The fact that they brought this dilemma upon themselves with losses to objectively inferior teams undercut the boisterous cacophony of earsplitting music that reverberated through the Seahawks’ celebratory locker room on Sunday.
You want a metaphor? A couple of Seahawk players — Tariq Woolen, Colby Parkinson — were “slimed” by a Nickelodeon crew that was on hand. It was clearly great fun for all — but afterward they struggled to rid themselves of the green mess.
“It took me about 10 to 15 minutes in the shower to get all of the slime off, especially with this hair,” laughed the generously maned Parkinson.
Meanwhile, the Seahawks are trying to rid themselves of the mess of those untimely losses. But they will need someone else to figure out how to stymie a resurgent Packers’ team that looked dead in the water when they lost five in a row and seven out of eight to sit 4-8 on Nov. 27. The leaguewide scuttlebutt was whether the Packers would blow up their roster after what was clearly a lost season and part ways with Aaron Rodgers.
Since then, the Packers have rolled off four wins in a row with Rodgers back to his craftiest and most resourceful self. They will have a stockpile of momentum and motivation on Sunday while playing on the infamous frozen tundra where no one wants to go in January.
The Seahawks’ best asset is a Lions team that is nearly as hot as Green Bay, with seven wins in their last nine games. The Lions share a quandary with Seattle, in that both need help to seize a playoff spot that few saw in the realm of possibility when the season started. The Lions, however, are relying on the burnt-out shell of a Rams team that bears scant resemblance to the team that one year ago was on a Super Bowl-winning path.
One of the frustrations for Seattle is that Sunday’s performance, albeit against a nose-diving Jets team, showed the optimal side of the Seahawks’ potential. Their hot-and-cold defense is warming up again, holding their second straight opponent under 300 yards (the previous one being the explosive Chiefs, the league’s No. 1 offense).
The Seahawks didn’t turn the ball over at all for the first time all season and incurred three Jets turnovers of their own, the surest way to warm Pete Carroll’s heart. The second-surest way is to rack up 198 yards on the ground, led by another breakout game by Kenneth Walker III (23 carries, 133 yards).

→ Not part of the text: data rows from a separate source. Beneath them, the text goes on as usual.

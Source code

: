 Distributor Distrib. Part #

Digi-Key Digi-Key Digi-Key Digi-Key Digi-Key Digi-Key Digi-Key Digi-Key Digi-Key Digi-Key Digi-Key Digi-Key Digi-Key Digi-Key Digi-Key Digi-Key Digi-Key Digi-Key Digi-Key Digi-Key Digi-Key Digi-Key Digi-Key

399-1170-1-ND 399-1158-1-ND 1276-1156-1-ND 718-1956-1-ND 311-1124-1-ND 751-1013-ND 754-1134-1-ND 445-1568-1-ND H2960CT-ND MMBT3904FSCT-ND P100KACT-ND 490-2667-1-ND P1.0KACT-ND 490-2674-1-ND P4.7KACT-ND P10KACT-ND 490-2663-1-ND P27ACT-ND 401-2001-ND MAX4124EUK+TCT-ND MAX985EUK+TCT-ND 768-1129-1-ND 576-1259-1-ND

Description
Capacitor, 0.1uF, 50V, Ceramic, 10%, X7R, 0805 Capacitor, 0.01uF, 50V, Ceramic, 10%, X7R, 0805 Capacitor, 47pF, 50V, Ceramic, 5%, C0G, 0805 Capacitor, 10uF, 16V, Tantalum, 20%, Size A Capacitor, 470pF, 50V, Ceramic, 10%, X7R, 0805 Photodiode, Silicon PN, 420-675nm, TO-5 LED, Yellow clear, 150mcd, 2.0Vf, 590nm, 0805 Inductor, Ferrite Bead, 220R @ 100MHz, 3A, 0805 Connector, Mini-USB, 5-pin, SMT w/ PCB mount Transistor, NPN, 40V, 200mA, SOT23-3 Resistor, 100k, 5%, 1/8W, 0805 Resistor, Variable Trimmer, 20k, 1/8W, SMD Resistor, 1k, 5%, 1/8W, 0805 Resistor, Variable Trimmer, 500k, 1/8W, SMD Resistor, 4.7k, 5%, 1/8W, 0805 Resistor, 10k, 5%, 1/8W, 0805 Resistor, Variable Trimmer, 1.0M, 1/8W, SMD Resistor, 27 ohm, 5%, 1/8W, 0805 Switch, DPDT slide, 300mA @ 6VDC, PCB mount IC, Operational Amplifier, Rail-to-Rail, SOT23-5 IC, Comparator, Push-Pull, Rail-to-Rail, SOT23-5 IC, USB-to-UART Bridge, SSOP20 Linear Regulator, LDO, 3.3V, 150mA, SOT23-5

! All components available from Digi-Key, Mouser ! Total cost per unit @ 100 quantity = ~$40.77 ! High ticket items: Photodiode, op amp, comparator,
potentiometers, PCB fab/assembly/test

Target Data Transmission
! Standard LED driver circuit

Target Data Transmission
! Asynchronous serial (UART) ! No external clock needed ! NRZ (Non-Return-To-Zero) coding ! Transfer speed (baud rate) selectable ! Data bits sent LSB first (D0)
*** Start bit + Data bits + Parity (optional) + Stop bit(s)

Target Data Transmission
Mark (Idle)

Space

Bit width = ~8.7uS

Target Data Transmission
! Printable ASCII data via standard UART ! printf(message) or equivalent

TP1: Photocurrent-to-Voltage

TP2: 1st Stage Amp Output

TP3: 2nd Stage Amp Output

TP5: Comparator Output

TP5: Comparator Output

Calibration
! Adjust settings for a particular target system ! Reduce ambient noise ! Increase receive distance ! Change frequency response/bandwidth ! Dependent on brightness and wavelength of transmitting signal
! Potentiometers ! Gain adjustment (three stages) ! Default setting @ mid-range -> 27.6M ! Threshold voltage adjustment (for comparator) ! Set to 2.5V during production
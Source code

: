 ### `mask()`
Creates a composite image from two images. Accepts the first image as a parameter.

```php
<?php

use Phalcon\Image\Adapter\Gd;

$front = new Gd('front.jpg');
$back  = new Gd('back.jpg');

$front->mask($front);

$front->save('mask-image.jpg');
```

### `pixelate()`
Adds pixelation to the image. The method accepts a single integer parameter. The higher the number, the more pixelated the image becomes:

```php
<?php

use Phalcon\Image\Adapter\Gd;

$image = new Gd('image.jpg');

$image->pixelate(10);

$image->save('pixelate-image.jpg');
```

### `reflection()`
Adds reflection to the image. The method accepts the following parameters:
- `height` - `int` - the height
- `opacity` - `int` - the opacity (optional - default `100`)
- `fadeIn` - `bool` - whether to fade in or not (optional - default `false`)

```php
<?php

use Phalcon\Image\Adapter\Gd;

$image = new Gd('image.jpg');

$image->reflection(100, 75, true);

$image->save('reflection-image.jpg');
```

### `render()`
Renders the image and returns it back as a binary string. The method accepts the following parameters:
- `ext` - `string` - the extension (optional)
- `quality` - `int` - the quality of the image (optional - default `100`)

Smith, minus many of his top receiving weapons and barely able to find a double- and triple-teamed DK Metcalf (one catch, 3 yards), played a solid, mistake-free game.
All that was enough to put some bounce in Jefferson’s 291-pound step.
“I love the fight in these guys,” he said. “Man, it’s been a crazy up and down season. But these dudes have no quit in them.
“At the end of the day, all you want is a chance to play in the big game. If we get there, it’s 0-0 and then you know we can start it up. So we’ve just got to keep playing good ball. Give ourselves a chance. If we go win next week, we’ve got a chance, and everything else is what it is.”
It is what it is — and the Seahawks will be kicking themselves if it isn’t.